__WORK REQUIRED__
Filtering the records below, copy only those lines that include the word "insert".

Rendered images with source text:

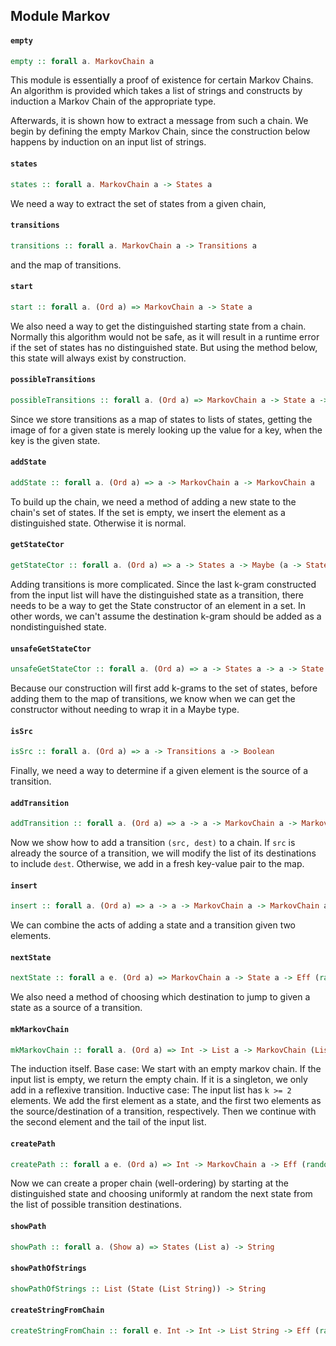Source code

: ## Module Markov

#### `empty`

``` purescript
empty :: forall a. MarkovChain a
```

This module is essentially a proof of existence for certain Markov Chains.
An algorithm is provided which takes a list of strings and constructs by induction a Markov Chain of the
appropriate type.

Afterwards, it is shown how to extract a message from such a chain.
We begin by defining the empty Markov Chain, since the construction below happens by induction on an input list
of strings.

#### `states`

``` purescript
states :: forall a. MarkovChain a -> States a
```

We need a way to extract the set of states from a given chain,

#### `transitions`

``` purescript
transitions :: forall a. MarkovChain a -> Transitions a
```

and the map of transitions.

#### `start`

``` purescript
start :: forall a. (Ord a) => MarkovChain a -> State a
```

We also need a way to get the distinguished starting state from a chain. Normally this algorithm would not
be safe, as it will result in a runtime error if the set of states has no distinguished state. But using
the method below, this state will always exist by construction.

#### `possibleTransitions`

``` purescript
possibleTransitions :: forall a. (Ord a) => MarkovChain a -> State a -> List (State a)
```

Since we store transitions as a map of states to lists of states, getting the image of for a given state is merely
looking up the value for a key, when the key is the given state.

#### `addState`

``` purescript
addState :: forall a. (Ord a) => a -> MarkovChain a -> MarkovChain a
```

To build up the chain, we need a method of adding a new state to the chain's set of states. If the set is empty,
we insert the element as a distinguished state. Otherwise it is normal.

#### `getStateCtor`

``` purescript
getStateCtor :: forall a. (Ord a) => a -> States a -> Maybe (a -> State a)
```

Adding transitions is more complicated. Since the last k-gram constructed from the input list will have the
distinguished state as a transition, there needs to be a way to get the State constructor of an element in a set.
In other words, we can't assume the destination k-gram should be added as a nondistinguished state.

#### `unsafeGetStateCtor`

``` purescript
unsafeGetStateCtor :: forall a. (Ord a) => a -> States a -> a -> State a
```

Because our construction will first add k-grams to the set of states, before adding them to the map of transitions,
we know when we can get the constructor without needing to wrap it in a Maybe type.

#### `isSrc`

``` purescript
isSrc :: forall a. (Ord a) => a -> Transitions a -> Boolean
```

Finally, we need a way to determine if a given element is the source of a transition.

#### `addTransition`

``` purescript
addTransition :: forall a. (Ord a) => a -> a -> MarkovChain a -> MarkovChain a
```

Now we show how to add a transition `(src, dest)` to a chain. If `src` is already the source of a transition, we
will modify the list of its destinations to include `dest`.
Otherwise, we add in a fresh key-value pair to the map.

#### `insert`

``` purescript
insert :: forall a. (Ord a) => a -> a -> MarkovChain a -> MarkovChain a
```

We can combine the acts of adding a state and a transition given two elements.

#### `nextState`

``` purescript
nextState :: forall a e. (Ord a) => MarkovChain a -> State a -> Eff (random :: RANDOM | e) (State a)
```

We also need a method of choosing which destination to jump to given a state as a source of a transition.

#### `mkMarkovChain`

``` purescript
mkMarkovChain :: forall a. (Ord a) => Int -> List a -> MarkovChain (List a)
```

The induction itself.
Base case: We start with an empty markov chain. If the input list is empty, we return the empty chain.
If it is a singleton, we only add in a reflexive transition.
Inductive case: The input list has `k >= 2` elements. We add the first element as a state, and the first two
elements as the source/destination of a transition, respectively. Then we continue with the second element and
the tail of the input list.

#### `createPath`

``` purescript
createPath :: forall a e. (Ord a) => Int -> MarkovChain a -> Eff (random :: RANDOM | e) (List (State a))
```

Now we can create a proper chain (well-ordering) by starting at the distinguished state and choosing uniformly
at random the next state from the list of possible transition destinations.

#### `showPath`

``` purescript
showPath :: forall a. (Show a) => States (List a) -> String
```

#### `showPathOfStrings`

``` purescript
showPathOfStrings :: List (State (List String)) -> String
```

#### `createStringFromChain`

``` purescript
createStringFromChain :: forall e. Int -> Int -> List String -> Eff (random :: RANDOM | e) String
```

__RESPONSE TO THE TASK__
we insert the element as a distinguished state. Otherwise it is normal.
#### `insert`
insert :: forall a. (Ord a) => a -> a -> MarkovChain a -> MarkovChain a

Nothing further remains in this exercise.